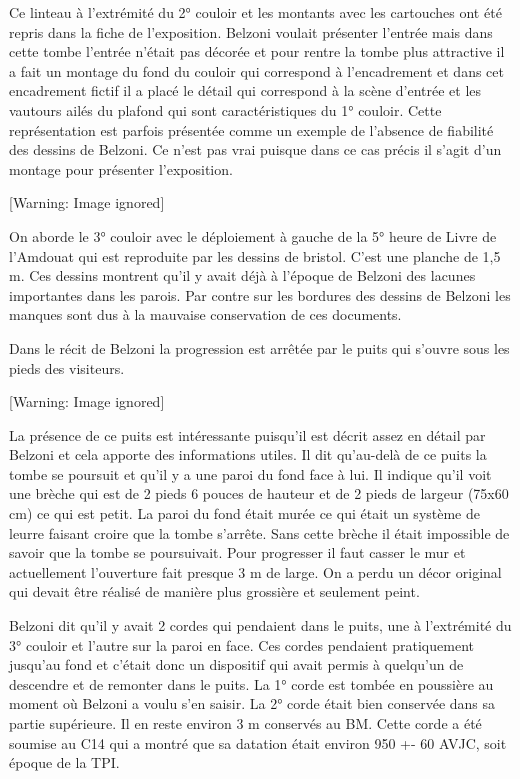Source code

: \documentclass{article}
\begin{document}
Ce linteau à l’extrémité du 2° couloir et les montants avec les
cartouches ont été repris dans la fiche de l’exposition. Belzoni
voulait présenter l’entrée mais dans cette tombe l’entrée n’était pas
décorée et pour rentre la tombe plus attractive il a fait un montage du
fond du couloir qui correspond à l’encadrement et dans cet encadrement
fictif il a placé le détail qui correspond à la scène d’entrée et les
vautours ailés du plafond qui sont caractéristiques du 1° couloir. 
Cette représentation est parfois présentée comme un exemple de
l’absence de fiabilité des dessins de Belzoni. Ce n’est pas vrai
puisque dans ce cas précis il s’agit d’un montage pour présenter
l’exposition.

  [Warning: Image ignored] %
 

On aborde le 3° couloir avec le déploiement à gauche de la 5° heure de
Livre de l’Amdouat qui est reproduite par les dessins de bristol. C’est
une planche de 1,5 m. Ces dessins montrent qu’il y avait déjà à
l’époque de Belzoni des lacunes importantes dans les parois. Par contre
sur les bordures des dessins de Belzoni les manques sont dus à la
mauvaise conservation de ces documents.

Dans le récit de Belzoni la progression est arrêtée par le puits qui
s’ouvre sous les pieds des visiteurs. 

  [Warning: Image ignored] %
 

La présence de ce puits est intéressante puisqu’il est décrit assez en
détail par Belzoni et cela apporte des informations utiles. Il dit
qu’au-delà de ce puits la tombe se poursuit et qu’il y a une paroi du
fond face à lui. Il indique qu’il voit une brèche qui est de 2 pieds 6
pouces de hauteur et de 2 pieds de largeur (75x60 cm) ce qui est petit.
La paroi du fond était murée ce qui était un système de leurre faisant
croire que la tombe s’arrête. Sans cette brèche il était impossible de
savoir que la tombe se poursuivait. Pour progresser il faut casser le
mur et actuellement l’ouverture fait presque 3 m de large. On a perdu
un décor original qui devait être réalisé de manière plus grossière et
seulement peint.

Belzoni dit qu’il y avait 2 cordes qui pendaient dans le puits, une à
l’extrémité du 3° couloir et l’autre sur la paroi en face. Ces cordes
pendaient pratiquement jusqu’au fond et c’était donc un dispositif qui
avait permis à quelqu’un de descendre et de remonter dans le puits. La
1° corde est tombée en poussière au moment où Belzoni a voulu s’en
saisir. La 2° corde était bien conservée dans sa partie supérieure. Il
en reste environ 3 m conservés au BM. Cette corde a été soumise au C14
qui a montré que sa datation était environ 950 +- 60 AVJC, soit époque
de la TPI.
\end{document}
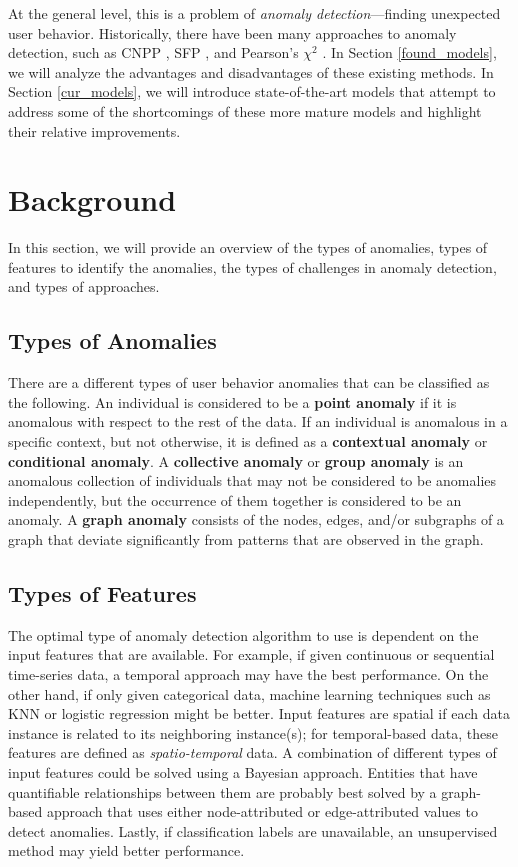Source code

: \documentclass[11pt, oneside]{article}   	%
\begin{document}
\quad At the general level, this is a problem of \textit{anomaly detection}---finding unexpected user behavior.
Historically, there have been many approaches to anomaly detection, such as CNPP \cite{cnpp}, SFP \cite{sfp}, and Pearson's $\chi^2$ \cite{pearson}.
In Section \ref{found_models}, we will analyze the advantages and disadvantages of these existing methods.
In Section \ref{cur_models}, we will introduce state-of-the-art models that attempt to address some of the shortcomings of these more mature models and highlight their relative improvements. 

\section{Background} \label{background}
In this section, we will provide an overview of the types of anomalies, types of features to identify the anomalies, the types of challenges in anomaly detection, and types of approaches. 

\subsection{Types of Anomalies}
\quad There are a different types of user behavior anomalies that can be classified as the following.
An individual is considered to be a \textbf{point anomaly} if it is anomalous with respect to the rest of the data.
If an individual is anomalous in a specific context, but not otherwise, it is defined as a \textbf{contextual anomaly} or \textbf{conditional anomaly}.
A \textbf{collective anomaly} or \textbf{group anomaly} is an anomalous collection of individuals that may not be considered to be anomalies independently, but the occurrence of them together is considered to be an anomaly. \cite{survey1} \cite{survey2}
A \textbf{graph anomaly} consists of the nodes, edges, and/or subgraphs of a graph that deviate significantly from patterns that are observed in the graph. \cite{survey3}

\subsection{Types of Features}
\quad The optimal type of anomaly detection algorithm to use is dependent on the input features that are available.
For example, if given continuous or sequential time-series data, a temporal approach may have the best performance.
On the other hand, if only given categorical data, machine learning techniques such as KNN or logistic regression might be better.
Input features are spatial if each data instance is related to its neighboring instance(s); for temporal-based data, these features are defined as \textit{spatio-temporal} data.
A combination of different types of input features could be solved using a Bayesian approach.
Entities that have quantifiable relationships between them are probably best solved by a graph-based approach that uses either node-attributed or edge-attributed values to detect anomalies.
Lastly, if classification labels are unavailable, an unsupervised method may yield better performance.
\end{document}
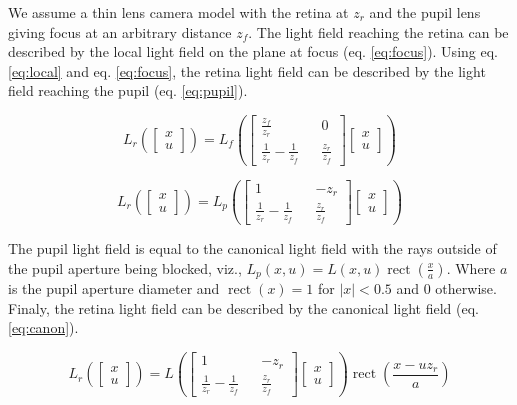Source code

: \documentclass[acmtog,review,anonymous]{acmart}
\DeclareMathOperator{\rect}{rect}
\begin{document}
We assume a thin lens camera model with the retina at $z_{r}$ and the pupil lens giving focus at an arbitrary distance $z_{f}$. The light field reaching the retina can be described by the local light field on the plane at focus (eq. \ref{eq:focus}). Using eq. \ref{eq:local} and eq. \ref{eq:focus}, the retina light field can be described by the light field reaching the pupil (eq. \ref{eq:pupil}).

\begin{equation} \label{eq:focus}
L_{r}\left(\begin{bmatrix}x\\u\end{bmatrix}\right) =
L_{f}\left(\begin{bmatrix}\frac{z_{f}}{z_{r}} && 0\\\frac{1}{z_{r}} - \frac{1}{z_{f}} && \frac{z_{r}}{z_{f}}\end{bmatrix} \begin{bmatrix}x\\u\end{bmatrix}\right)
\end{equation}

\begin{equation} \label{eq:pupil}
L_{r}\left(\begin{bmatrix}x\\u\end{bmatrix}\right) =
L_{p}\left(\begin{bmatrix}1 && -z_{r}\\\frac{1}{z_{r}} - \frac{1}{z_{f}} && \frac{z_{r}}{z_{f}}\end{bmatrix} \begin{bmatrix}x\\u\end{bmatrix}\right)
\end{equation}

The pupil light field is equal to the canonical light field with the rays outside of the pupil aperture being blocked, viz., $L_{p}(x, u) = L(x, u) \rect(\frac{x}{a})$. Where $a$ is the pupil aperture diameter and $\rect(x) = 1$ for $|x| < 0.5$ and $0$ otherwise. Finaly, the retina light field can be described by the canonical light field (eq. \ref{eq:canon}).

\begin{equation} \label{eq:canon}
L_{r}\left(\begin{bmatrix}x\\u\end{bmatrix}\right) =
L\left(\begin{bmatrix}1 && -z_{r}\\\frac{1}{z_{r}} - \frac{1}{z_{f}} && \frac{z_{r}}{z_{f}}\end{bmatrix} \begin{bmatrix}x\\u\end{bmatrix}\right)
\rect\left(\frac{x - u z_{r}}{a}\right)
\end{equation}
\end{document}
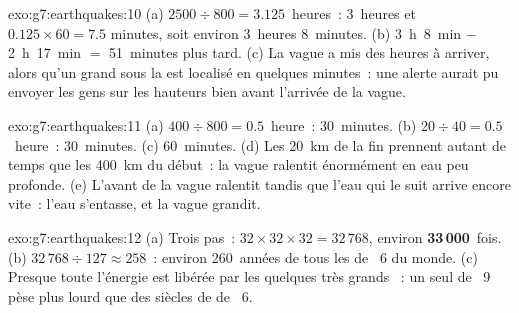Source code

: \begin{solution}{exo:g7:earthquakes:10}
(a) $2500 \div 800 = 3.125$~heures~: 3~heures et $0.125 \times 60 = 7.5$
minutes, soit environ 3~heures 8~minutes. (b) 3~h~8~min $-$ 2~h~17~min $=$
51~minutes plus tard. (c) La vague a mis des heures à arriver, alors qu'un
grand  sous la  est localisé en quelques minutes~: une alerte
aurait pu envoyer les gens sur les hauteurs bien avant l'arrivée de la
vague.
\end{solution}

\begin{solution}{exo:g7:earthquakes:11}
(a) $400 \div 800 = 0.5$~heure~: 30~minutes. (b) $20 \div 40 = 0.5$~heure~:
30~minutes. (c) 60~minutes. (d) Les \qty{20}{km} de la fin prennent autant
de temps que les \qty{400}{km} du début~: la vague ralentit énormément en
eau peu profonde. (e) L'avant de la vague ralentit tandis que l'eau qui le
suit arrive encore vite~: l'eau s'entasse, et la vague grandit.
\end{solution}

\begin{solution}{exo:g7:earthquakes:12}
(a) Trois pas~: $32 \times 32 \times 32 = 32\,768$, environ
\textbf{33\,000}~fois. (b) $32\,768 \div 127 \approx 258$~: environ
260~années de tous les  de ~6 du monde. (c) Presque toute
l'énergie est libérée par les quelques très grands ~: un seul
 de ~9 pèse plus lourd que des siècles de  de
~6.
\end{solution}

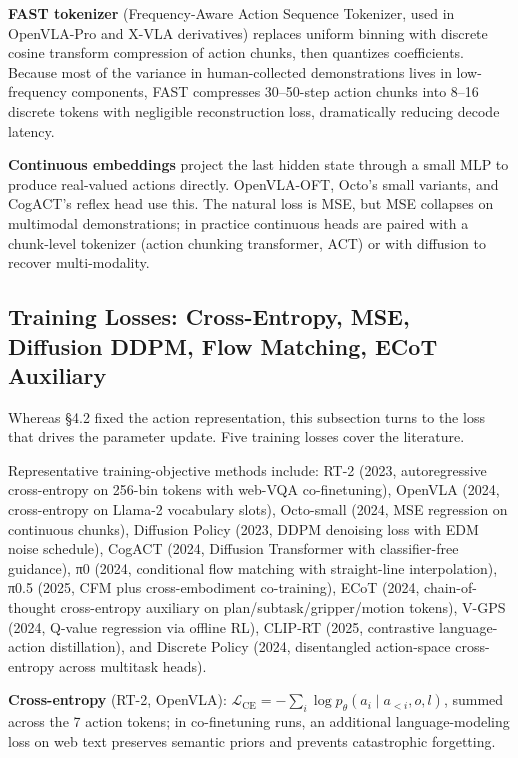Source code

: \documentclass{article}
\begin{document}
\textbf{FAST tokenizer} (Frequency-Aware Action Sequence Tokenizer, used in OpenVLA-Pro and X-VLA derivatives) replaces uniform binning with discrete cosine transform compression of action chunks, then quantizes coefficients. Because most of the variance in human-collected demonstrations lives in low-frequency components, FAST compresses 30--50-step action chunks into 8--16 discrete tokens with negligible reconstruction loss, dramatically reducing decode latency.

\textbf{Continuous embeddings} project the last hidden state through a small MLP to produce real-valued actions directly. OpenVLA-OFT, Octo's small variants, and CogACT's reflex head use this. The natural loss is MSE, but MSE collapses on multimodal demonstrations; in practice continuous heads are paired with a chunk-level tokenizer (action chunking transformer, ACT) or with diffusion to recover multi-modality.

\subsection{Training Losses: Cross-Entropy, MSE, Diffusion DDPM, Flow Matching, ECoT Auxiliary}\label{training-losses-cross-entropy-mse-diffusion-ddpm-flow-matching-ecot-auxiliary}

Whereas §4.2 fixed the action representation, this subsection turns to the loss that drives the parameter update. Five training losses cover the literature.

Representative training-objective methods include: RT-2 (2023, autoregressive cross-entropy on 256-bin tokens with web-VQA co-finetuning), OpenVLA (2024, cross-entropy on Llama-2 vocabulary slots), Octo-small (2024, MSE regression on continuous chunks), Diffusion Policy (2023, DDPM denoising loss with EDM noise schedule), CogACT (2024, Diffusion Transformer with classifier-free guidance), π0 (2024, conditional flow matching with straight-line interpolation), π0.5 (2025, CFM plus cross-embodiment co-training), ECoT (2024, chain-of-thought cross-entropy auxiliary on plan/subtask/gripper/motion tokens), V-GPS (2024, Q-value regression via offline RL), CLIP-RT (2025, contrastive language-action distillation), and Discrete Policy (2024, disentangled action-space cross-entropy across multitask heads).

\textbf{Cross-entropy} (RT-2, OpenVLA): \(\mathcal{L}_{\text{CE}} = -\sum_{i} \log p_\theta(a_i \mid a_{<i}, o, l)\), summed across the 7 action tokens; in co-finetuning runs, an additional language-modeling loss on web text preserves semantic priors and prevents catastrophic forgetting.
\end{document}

-------------------------

**INSTRUCTIONS FOR THE TASK**
Using the material above, report each line where "focus" occurs.

**FINISHED TASK**
We assume a thin lens camera model with the retina at $z_{r}$ and the pupil lens giving focus at an arbitrary distance $z_{f}$. The light field reaching the retina can be described by the local light field on the plane at focus (eq. \ref{eq:focus}). Using eq. \ref{eq:local} and eq. \ref{eq:focus}, the retina light field can be described by the light field reaching the pupil (eq. \ref{eq:pupil}).
\begin{equation} \label{eq:focus}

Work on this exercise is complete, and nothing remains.